Your task
Filter the data for lines with the word "below" and copy those lines.

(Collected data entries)
= = =
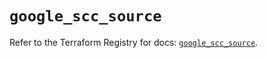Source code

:# `google_scc_source`

Refer to the Terraform Registry for docs: [`google_scc_source`](https://registry.terraform.io/providers/hashicorp/google-beta/6.1.0/docs/resources/google_scc_source).
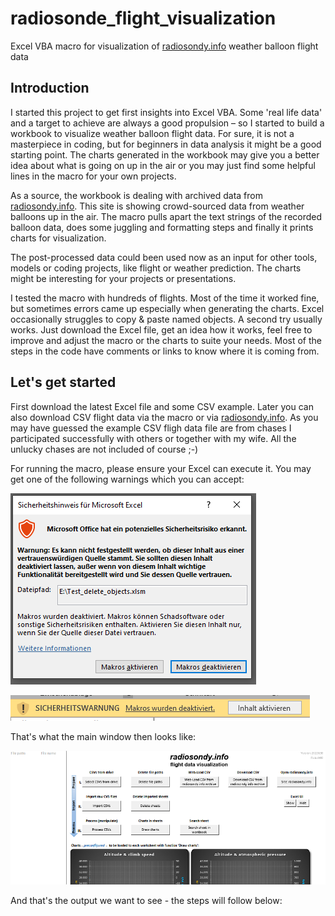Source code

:# radiosonde_flight_visualization
Excel VBA macro for visualization of [radiosondy.info](https://radiosondy.info) weather balloon flight data

## Introduction
I started this project to get first insights into Excel VBA. Some 'real life data' and a target to achieve are always a good propulsion – so I started to build a workbook to visualize weather balloon flight data. 
For sure, it is not a masterpiece in coding, but for beginners in data analysis it might be a good starting point. The charts generated in the workbook may give you a better idea about what is going on up in the air or you may just find some helpful lines in the macro for your own projects.

As a source, the workbook is dealing with archived data from [radiosondy.info](https://radiosondy.info). This site is showing crowd-sourced data from weather balloons up in the air. 
The macro pulls apart the text strings of the recorded balloon data, does some juggling and formatting steps and finally it prints charts for visualization.

The post-processed data could been used now as an input for other tools, models or coding projects, like flight or weather prediction. The charts might be interesting for your projects or presentations.

I tested the macro with hundreds of flights. Most of the time it worked fine, but sometimes errors came up especially when generating the charts. Excel occasionally struggles to copy & paste named objects. A second try usually works. Just download the Excel file, get an idea how it works, feel free to improve and adjust the macro or the charts to suite your needs. Most of the steps in the code have comments or links to know where it is coming from.

## Let's get started
First download the latest Excel file and some CSV example. Later you can also download CSV flight data via the macro or via [radiosondy.info](https://radiosondy.info). As you may have guessed the example CSV fligh data file are from chases I participated successfully with others or together with my wife. All the unlucky chases are not included of course ;-)

For running the macro, please ensure your Excel can execute it. You may get one of the following warnings which you can accept:

![Activate_Macros_2.PNG](__used_asset__/Activate_Macros_2.PNG?raw=true "Activate_Macros_2.PNG")

![Activate_Macros.PNG](__used_asset__/Activate_Macros.PNG?raw=true "Activate_Macros.PNG")

That's what the main window then looks like:

![Main_window.png](__used_asset__/Main_window.png?raw=true "Main_window.png")

And that's the output we want to see - the steps will follow below:





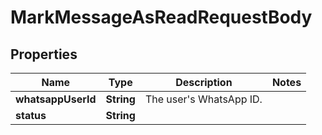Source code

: 

# MarkMessageAsReadRequestBody


## Properties

Name | Type | Description | Notes
------------ | ------------- | ------------- | -------------
**whatsappUserId** | **String** | The user&#39;s WhatsApp ID. | 
**status** | **String** |  | 



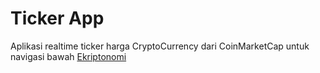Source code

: # Ticker App
Aplikasi realtime ticker harga CryptoCurrency dari CoinMarketCap untuk navigasi bawah [Ekriptonomi](https://ekriptonomi.com)

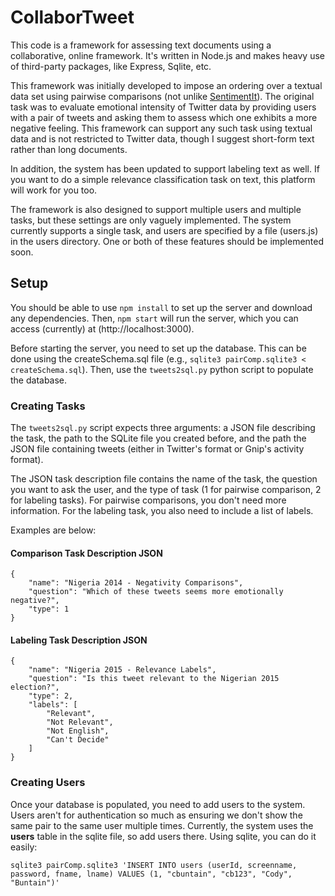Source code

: # CollaborTweet

This code is a framework for assessing text documents using a collaborative, online framework. It's written in Node.js and makes heavy use of third-party packages, like Express, Sqlite, etc.

This framework was initially developed to impose an ordering over a textual data set using pairwise comparisons (not unlike [SentimentIt](https://www.sentimentit.com)). The original task was to evaluate emotional intensity of Twitter data by providing users with a pair of tweets and asking them to assess which one exhibits a more negative feeling. This framework can support any such task using textual data and is not restricted to Twitter data, though I suggest short-form text rather than long documents.

In addition, the system has been updated to support labeling text as well. If you want to do a simple relevance classification task on text, this platform will work for you too.

The framework is also designed to support multiple users and multiple tasks, but these settings are only vaguely implemented. The system currently supports a single task, and users are specified by a file (users.js) in the users directory. One or both of these features should be implemented soon.

## Setup

You should be able to use `npm install` to set up the server and download any dependencies. Then, `npm start` will run the server, which you can access (currently) at (http://localhost:3000). 

Before starting the server, you need to set up the database. This can be done using the createSchema.sql file (e.g., `sqlite3 pairComp.sqlite3 < createSchema.sql`). Then, use the `tweets2sql.py` python script to populate the database.

### Creating Tasks

The `tweets2sql.py` script expects three arguments: a JSON file describing the task, the path to the SQLite file you created before, and the path the JSON file containing tweets (either in Twitter's format or Gnip's activity format).

The JSON task description file contains the name of the task, the question you want to ask the user, and the type of task (1 for pairwise comparison, 2 for labeling tasks). For pairwise comparisons, you don't need more information. For the labeling task, you also need to include a list of labels.

Examples are below:

#### Comparison Task Description JSON

	{
		"name": "Nigeria 2014 - Negativity Comparisons",
		"question": "Which of these tweets seems more emotionally negative?",
		"type": 1
	}

#### Labeling Task Description JSON

	{
		"name": "Nigeria 2015 - Relevance Labels",
		"question": "Is this tweet relevant to the Nigerian 2015 election?",
		"type": 2,
		"labels": [
			"Relevant",
			"Not Relevant",
			"Not English",
			"Can't Decide"
		]
	}


### Creating Users

Once your database is populated, you need to add users to the system. Users aren't for authentication so much as ensuring we don't show the same pair to the same user multiple times. Currently, the system uses the __users__ table in the sqlite file, so add users there. Using sqlite, you can do it easily:

	sqlite3 pairComp.sqlite3 'INSERT INTO users (userId, screenname, password, fname, lname) VALUES (1, "cbuntain", "cb123", "Cody", "Buntain")'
= = =
Answer to this task
And that's the output we want to see - the steps will follow below:
Examples are below:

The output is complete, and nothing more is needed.